*** SOURCE DATA

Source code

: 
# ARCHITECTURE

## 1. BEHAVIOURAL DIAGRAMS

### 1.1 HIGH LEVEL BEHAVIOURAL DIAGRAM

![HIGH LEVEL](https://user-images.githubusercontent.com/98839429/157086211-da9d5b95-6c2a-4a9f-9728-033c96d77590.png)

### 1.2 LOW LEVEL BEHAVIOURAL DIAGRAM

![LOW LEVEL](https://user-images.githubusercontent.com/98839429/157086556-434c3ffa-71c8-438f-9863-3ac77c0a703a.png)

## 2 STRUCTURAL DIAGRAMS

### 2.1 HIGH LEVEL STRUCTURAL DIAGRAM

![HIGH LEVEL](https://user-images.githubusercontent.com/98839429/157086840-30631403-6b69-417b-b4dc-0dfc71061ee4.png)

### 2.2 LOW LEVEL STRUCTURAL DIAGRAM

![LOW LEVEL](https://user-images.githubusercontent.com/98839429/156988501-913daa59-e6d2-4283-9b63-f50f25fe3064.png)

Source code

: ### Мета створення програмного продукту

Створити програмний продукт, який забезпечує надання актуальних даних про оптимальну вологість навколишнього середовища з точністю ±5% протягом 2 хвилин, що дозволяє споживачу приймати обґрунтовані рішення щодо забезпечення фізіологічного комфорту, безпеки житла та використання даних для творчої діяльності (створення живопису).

******

> [ASSIGNMENT]:
Quote the listing above, but only from the line that shows "### 2.1 HIGH LEVEL STRUCTURAL DIAGRAM" through the line that shows "створення програмного продукту".

> [EXPECTED ANSWER]:
### 2.1 HIGH LEVEL STRUCTURAL DIAGRAM

![HIGH LEVEL](https://user-images.githubusercontent.com/98839429/157086840-30631403-6b69-417b-b4dc-0dfc71061ee4.png)

### 2.2 LOW LEVEL STRUCTURAL DIAGRAM

![LOW LEVEL](https://user-images.githubusercontent.com/98839429/156988501-913daa59-e6d2-4283-9b63-f50f25fe3064.png)

Source code

: ### Мета створення програмного продукту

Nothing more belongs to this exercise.